Known Issues of Current Version

QUICK is under continous development and as of the latest version, we have detected the issues listed below. If you find anything other than these, please feel free to report any bugs or issues through our GitHub page: https://github.com/merzlab/QUICK/issues.

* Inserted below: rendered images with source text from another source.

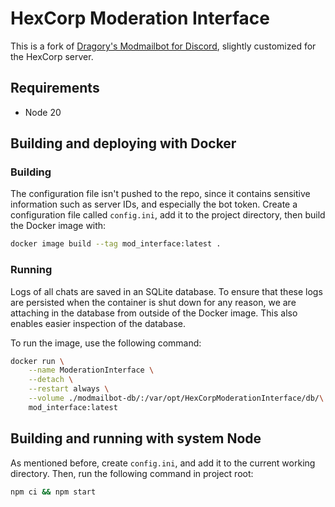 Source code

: # HexCorp Moderation Interface

This is a fork of [Dragory's Modmailbot for Discord](https://github.com/Dragory/modmailbot),
slightly customized for the HexCorp server.

## Requirements

- Node 20

## Building and deploying with Docker

### Building

The configuration file isn't pushed to the repo, since it contains sensitive
information such as server IDs, and especially the bot token. Create a
configuration file called `config.ini`, add it to the project directory,
then build the Docker image with:

``` bash
docker image build --tag mod_interface:latest .
```

### Running

Logs of all chats are saved in an SQLite database. To ensure that these
logs are persisted when the container is shut down for any reason, we are
attaching in the database from outside of the Docker image. This also enables
easier inspection of the database.

To run the image, use the following command:

``` bash
docker run \
    --name ModerationInterface \
    --detach \
    --restart always \
    --volume ./modmailbot-db/:/var/opt/HexCorpModerationInterface/db/\
    mod_interface:latest
```

## Building and running with system Node

As mentioned before, create `config.ini`, and add it to the current working
directory. Then, run the following command in project root:

```bash
npm ci && npm start
```
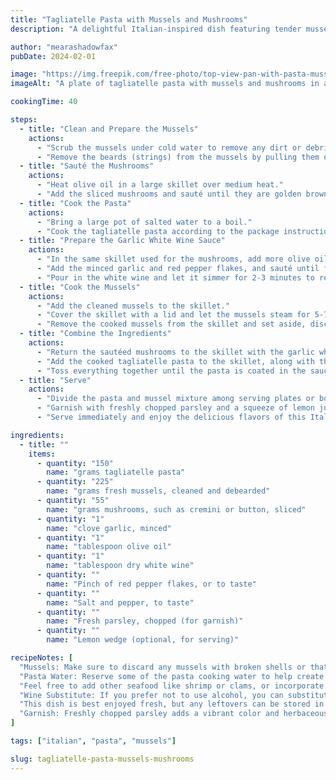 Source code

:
 ```yaml
---
title: "Tagliatelle Pasta with Mussels and Mushrooms"
description: "A delightful Italian-inspired dish featuring tender mussels and savory mushrooms tossed with tagliatelle pasta in a flavorful garlic and white wine sauce."

author: "mearashadowfax"
pubDate: 2024-02-01

image: "https://img.freepik.com/free-photo/top-view-pan-with-pasta-mussels_23-2148375693.jpg?t=st=1727550902~exp=1727554502~hmac=f3d97aefd6a2f7a9e3224562d0cea1c5665a7b62a3c7e3cadd8848c4881e0862&w=826"
imageAlt: "A plate of tagliatelle pasta with mussels and mushrooms in a garlic white wine sauce"

cookingTime: 40

steps:
  - title: "Clean and Prepare the Mussels"
    actions:
      - "Scrub the mussels under cold water to remove any dirt or debris. Discard any mussels with broken shells or that do not close when tapped."
      - "Remove the beards (strings) from the mussels by pulling them outwards towards the hinge of the shell. Rinse the mussels again and set aside."
  - title: "Sauté the Mushrooms"
    actions:
      - "Heat olive oil in a large skillet over medium heat."
      - "Add the sliced mushrooms and sauté until they are golden brown and tender, about 5-7 minutes. Remove from the skillet and set aside."
  - title: "Cook the Pasta"
    actions:
      - "Bring a large pot of salted water to a boil."
      - "Cook the tagliatelle pasta according to the package instructions until al dente. Drain and set aside, reserving 1/2 cup of pasta water."
  - title: "Prepare the Garlic White Wine Sauce"
    actions:
      - "In the same skillet used for the mushrooms, add more olive oil if needed."
      - "Add the minced garlic and red pepper flakes, and sauté until fragrant, about 1 minute."
      - "Pour in the white wine and let it simmer for 2-3 minutes to reduce slightly."
  - title: "Cook the Mussels"
    actions:
      - "Add the cleaned mussels to the skillet."
      - "Cover the skillet with a lid and let the mussels steam for 5-7 minutes, or until they have opened. Discard any unopened mussels."
      - "Remove the cooked mussels from the skillet and set aside, discarding any that remain closed."
  - title: "Combine the Ingredients"
    actions:
      - "Return the sautéed mushrooms to the skillet with the garlic white wine sauce."
      - "Add the cooked tagliatelle pasta to the skillet, along with the reserved pasta water."
      - "Toss everything together until the pasta is coated in the sauce and heated through."
  - title: "Serve"
    actions:
      - "Divide the pasta and mussel mixture among serving plates or bowls."
      - "Garnish with freshly chopped parsley and a squeeze of lemon juice, if desired."
      - "Serve immediately and enjoy the delicious flavors of this Italian-inspired dish!"

ingredients:
  - title: ""
    items:
      - quantity: "150"
        name: "grams tagliatelle pasta"
      - quantity: "225"
        name: "grams fresh mussels, cleaned and debearded"
      - quantity: "55"
        name: "grams mushrooms, such as cremini or button, sliced"
      - quantity: "1"
        name: "clove garlic, minced"
      - quantity: "1"
        name: "tablespoon olive oil"
      - quantity: "1"
        name: "tablespoon dry white wine"
      - quantity: ""
        name: "Pinch of red pepper flakes, or to taste"
      - quantity: ""
        name: "Salt and pepper, to taste"
      - quantity: ""
        name: "Fresh parsley, chopped (for garnish)"
      - quantity: ""
        name: "Lemon wedge (optional, for serving)"

recipeNotes: [
  "Mussels: Make sure to discard any mussels with broken shells or that do not close when tapped, as they may be dead and should not be consumed.",
  "Pasta Water: Reserve some of the pasta cooking water to help create a silky sauce that coats the pasta evenly.",
  "Feel free to add other seafood like shrimp or clams, or incorporate additional vegetables such as cherry tomatoes or spinach.",
  "Wine Substitute: If you prefer not to use alcohol, you can substitute the white wine with seafood or vegetable broth.",
  "This dish is best enjoyed fresh, but any leftovers can be stored in an airtight container in the refrigerator for up to 2 days.",
  "Garnish: Freshly chopped parsley adds a vibrant color and herbaceous flavor to the dish. A squeeze of lemon juice just before serving adds brightness and freshness."
]

tags: ["italian", "pasta", "mussels"]

slug: tagliatelle-pasta-mussels-mushrooms
---
```

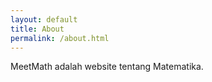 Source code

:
 ```yaml
---
layout: default
title: About
permalink: /about.html
---
```


MeetMath adalah website tentang Matematika.
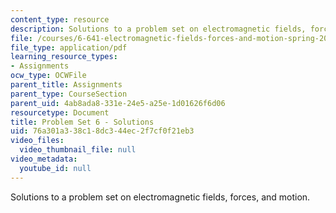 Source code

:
 ```yaml
---
content_type: resource
description: Solutions to a problem set on electromagnetic fields, forces, and motion.
file: /courses/6-641-electromagnetic-fields-forces-and-motion-spring-2009/76a301a338c18dc344ec2f7cf0f21eb3_MIT6_641s09_sol_pset06.pdf
file_type: application/pdf
learning_resource_types:
- Assignments
ocw_type: OCWFile
parent_title: Assignments
parent_type: CourseSection
parent_uid: 4ab8ada8-331e-24e5-a25e-1d01626f6d06
resourcetype: Document
title: Problem Set 6 - Solutions
uid: 76a301a3-38c1-8dc3-44ec-2f7cf0f21eb3
video_files:
  video_thumbnail_file: null
video_metadata:
  youtube_id: null
---
```

Solutions to a problem set on electromagnetic fields, forces, and motion.

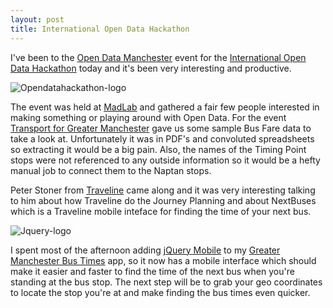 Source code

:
 ```yaml
---
layout: post
title: International Open Data Hackathon
---
```


I've been to the [Open Data Manchester](http://opendatamanchester.org.uk/) event for the [International Open Data Hackathon](http://www.opendataday.org/) today and it's been very interesting and productive.

![Opendatahackathon-logo](http://s3.amazonaws.com/bobob_prod/images/medium/9/OpenDataHackathon-logo.png?1322929757 "International Open Data Hackathon")

The event was held at [MadLab](http://madlab.org.uk/) and gathered a fair few people interested in making something or playing around with Open Data. For the event [Transport for Greater Manchester](http://www.tfgm.com/) gave us some sample Bus Fare data to take a look at. Unfortunately it was in PDF's and convoluted spreadsheets so extracting it would be a big pain. Also, the names of the Timing Point stops were not referenced to any outside information so it would be a hefty manual job to connect them to the Naptan stops.

Peter Stoner from [Traveline](http://traveline.info/) came along and it was very interesting talking to him about how Traveline do the Journey Planning and about NextBuses which is a Traveline mobile inteface for finding the time of your next bus.

![Jquery-logo](http://s3.amazonaws.com/bobob_prod/images/medium/10/jquery-logo.png?1322929827 "jQuery Mobile")

I spent most of the afternoon adding [jQuery Mobile](http://jquerymobile.com/) to my [Greater Manchester Bus Times](http://gmbustimes.com/) app, so it now has a mobile interface which should make it easier and faster to find the time of the next bus when you're standing at the bus stop. The next step will be to grab your geo coordinates to locate the stop you're at and make finding the bus times even quicker.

Feel free to ask questions or start a discussion on the Discussions section of our GitHub page: https://github.com/merzlab/QUICK/discussions.

Compile time

1. Compiling CUDA/MPI+CUDA versions for Kepler GPUs using CUDA v11.0 or higher

NVIDIA has dropped support for sm_30 microarchitecture starting from CUDA v11.1, and support for sm_35 and sm_37 starting from CUDA v12.0. However, QUICK build systems still use sm_30/sm_35/sm_37 flags in NVCC compiler flag list for CUDA v11 or higher toolkits if the user specifies Kepler as target microarchitecture (i.e. –arch kepler, -DQUICK_USER_ARCH=kepler in legacy and CMake builds respectively). This will lead to a compile time error.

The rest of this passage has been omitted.